** TASK DETAILS **
A word-for-word repetition of all the entries is needed.

┌─ DATA PROVIDED

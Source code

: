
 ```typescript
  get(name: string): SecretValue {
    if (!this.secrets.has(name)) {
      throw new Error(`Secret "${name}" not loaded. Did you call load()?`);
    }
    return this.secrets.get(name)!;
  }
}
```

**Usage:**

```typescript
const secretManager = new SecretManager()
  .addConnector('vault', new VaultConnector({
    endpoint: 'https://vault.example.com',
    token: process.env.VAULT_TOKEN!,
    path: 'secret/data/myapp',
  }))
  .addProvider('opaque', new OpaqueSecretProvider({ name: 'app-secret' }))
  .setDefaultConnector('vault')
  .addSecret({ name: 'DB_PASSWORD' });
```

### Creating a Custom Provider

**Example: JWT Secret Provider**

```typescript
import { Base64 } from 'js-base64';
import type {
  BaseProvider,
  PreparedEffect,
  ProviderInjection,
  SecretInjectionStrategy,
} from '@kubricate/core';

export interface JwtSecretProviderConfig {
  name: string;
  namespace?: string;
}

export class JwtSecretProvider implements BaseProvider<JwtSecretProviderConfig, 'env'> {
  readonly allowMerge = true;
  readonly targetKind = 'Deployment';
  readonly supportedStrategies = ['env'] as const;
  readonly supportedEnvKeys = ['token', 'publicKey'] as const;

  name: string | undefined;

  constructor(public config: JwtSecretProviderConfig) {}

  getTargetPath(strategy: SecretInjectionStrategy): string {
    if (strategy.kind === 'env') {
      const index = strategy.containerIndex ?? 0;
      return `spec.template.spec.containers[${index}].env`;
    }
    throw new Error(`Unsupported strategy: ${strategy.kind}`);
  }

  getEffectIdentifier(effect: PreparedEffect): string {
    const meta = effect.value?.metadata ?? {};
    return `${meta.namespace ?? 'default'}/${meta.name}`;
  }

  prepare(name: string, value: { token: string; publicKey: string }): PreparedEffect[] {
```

└─

** REPLY TO THE TASK **
Source code

:
 ```typescript
  get(name: string): SecretValue {
    if (!this.secrets.has(name)) {
      throw new Error(`Secret "${name}" not loaded. Did you call load()?`);
    }
    return this.secrets.get(name)!;
  }
}
```

**Usage:**

```typescript
const secretManager = new SecretManager()
  .addConnector('vault', new VaultConnector({
    endpoint: 'https://vault.example.com',
    token: process.env.VAULT_TOKEN!,
    path: 'secret/data/myapp',
  }))
  .addProvider('opaque', new OpaqueSecretProvider({ name: 'app-secret' }))
  .setDefaultConnector('vault')
  .addSecret({ name: 'DB_PASSWORD' });
```

### Creating a Custom Provider

**Example: JWT Secret Provider**

```typescript
import { Base64 } from 'js-base64';
import type {
  BaseProvider,
  PreparedEffect,
  ProviderInjection,
  SecretInjectionStrategy,
} from '@kubricate/core';

export interface JwtSecretProviderConfig {
  name: string;
  namespace?: string;
}

export class JwtSecretProvider implements BaseProvider<JwtSecretProviderConfig, 'env'> {
  readonly allowMerge = true;
  readonly targetKind = 'Deployment';
  readonly supportedStrategies = ['env'] as const;
  readonly supportedEnvKeys = ['token', 'publicKey'] as const;

  name: string | undefined;

  constructor(public config: JwtSecretProviderConfig) {}

  getTargetPath(strategy: SecretInjectionStrategy): string {
    if (strategy.kind === 'env') {
      const index = strategy.containerIndex ?? 0;
      return `spec.template.spec.containers[${index}].env`;
    }
    throw new Error(`Unsupported strategy: ${strategy.kind}`);
  }

  getEffectIdentifier(effect: PreparedEffect): string {
    const meta = effect.value?.metadata ?? {};
    return `${meta.namespace ?? 'default'}/${meta.name}`;
  }

  prepare(name: string, value: { token: string; publicKey: string }): PreparedEffect[] {
```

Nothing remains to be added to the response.